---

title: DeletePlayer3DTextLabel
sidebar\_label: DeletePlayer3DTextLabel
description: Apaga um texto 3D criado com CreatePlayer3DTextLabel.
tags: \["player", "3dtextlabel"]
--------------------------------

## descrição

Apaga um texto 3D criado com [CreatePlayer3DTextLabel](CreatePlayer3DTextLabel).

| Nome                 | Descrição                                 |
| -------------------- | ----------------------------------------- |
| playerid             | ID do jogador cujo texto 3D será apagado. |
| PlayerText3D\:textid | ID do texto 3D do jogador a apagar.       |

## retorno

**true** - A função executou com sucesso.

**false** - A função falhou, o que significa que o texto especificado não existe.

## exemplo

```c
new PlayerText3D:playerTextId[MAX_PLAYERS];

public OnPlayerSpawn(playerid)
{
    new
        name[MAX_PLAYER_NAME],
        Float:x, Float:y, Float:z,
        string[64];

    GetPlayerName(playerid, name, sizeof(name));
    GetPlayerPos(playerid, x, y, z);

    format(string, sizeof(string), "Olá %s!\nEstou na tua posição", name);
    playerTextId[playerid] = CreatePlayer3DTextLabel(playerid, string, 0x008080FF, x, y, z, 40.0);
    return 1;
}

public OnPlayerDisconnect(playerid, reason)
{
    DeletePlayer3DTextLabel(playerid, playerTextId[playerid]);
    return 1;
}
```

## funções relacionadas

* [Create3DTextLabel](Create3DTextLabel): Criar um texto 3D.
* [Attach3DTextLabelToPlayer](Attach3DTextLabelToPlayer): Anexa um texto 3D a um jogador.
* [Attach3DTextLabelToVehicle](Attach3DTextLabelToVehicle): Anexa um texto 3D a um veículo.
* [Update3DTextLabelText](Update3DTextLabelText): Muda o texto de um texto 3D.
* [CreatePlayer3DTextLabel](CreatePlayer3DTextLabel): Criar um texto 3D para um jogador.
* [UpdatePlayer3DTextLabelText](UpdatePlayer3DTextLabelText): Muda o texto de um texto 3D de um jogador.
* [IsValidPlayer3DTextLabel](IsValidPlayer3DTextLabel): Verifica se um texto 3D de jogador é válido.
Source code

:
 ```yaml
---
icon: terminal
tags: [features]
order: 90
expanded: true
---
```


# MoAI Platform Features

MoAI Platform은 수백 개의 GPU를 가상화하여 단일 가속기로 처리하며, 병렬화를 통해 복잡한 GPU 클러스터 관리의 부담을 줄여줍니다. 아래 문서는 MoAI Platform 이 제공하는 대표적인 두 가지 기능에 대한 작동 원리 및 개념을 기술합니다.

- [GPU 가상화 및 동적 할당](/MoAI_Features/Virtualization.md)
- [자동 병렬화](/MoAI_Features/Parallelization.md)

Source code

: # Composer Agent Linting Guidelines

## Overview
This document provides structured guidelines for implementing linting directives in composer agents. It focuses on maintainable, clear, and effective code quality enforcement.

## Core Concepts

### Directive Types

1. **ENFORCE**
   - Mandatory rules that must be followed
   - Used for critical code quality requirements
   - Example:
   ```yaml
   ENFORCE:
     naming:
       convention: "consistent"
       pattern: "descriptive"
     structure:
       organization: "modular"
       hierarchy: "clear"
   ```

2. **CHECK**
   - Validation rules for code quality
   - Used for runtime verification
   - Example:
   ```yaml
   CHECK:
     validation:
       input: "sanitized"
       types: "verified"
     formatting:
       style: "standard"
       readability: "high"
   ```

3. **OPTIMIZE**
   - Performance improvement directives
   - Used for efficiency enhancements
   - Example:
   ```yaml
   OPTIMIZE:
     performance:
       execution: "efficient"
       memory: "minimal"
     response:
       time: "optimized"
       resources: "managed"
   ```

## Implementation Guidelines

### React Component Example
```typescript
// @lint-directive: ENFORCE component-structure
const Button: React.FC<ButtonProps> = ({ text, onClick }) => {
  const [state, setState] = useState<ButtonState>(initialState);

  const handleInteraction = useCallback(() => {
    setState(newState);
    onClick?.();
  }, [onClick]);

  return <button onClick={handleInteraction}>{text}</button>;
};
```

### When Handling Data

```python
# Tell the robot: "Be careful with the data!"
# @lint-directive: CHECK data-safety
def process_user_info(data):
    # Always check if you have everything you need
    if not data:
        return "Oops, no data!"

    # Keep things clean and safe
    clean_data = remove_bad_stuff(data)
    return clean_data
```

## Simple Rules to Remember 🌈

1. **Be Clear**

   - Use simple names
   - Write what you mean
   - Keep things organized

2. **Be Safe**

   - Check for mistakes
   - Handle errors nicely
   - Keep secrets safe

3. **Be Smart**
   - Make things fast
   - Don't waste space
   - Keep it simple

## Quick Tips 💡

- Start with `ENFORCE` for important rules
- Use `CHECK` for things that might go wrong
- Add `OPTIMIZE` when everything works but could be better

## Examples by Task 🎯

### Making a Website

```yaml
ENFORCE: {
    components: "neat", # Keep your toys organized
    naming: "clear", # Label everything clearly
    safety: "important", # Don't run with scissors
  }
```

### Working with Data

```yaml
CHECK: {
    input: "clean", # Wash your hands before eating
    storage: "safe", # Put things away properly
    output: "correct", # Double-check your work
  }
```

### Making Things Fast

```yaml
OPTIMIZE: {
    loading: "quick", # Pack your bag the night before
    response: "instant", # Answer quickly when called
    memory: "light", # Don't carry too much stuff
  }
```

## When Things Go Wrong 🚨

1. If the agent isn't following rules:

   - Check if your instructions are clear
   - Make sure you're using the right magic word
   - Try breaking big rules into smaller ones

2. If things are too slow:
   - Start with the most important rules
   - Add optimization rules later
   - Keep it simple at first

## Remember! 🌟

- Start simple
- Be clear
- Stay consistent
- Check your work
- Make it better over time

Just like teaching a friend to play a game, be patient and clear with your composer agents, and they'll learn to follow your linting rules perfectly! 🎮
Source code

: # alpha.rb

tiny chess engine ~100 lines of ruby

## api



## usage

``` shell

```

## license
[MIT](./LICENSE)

Exercise description: The lines wanted are those from the one holding "## Quick Tips 💡" through the final line of the listing; print them exactly.

Solution:
## Quick Tips 💡

- Start with `ENFORCE` for important rules
- Use `CHECK` for things that might go wrong
- Add `OPTIMIZE` when everything works but could be better

## Examples by Task 🎯

### Making a Website

```yaml
ENFORCE: {
    components: "neat", # Keep your toys organized
    naming: "clear", # Label everything clearly
    safety: "important", # Don't run with scissors
  }
```

### Working with Data

```yaml
CHECK: {
    input: "clean", # Wash your hands before eating
    storage: "safe", # Put things away properly
    output: "correct", # Double-check your work
  }
```

### Making Things Fast

```yaml
OPTIMIZE: {
    loading: "quick", # Pack your bag the night before
    response: "instant", # Answer quickly when called
    memory: "light", # Don't carry too much stuff
  }
```

## When Things Go Wrong 🚨

1. If the agent isn't following rules:

   - Check if your instructions are clear
   - Make sure you're using the right magic word
   - Try breaking big rules into smaller ones

2. If things are too slow:
   - Start with the most important rules
   - Add optimization rules later
   - Keep it simple at first

## Remember! 🌟

- Start simple
- Be clear
- Stay consistent
- Check your work
- Make it better over time

Just like teaching a friend to play a game, be patient and clear with your composer agents, and they'll learn to follow your linting rules perfectly! 🎮
Source code

: # alpha.rb

tiny chess engine ~100 lines of ruby

## api



## usage

``` shell

```

## license
[MIT](./LICENSE)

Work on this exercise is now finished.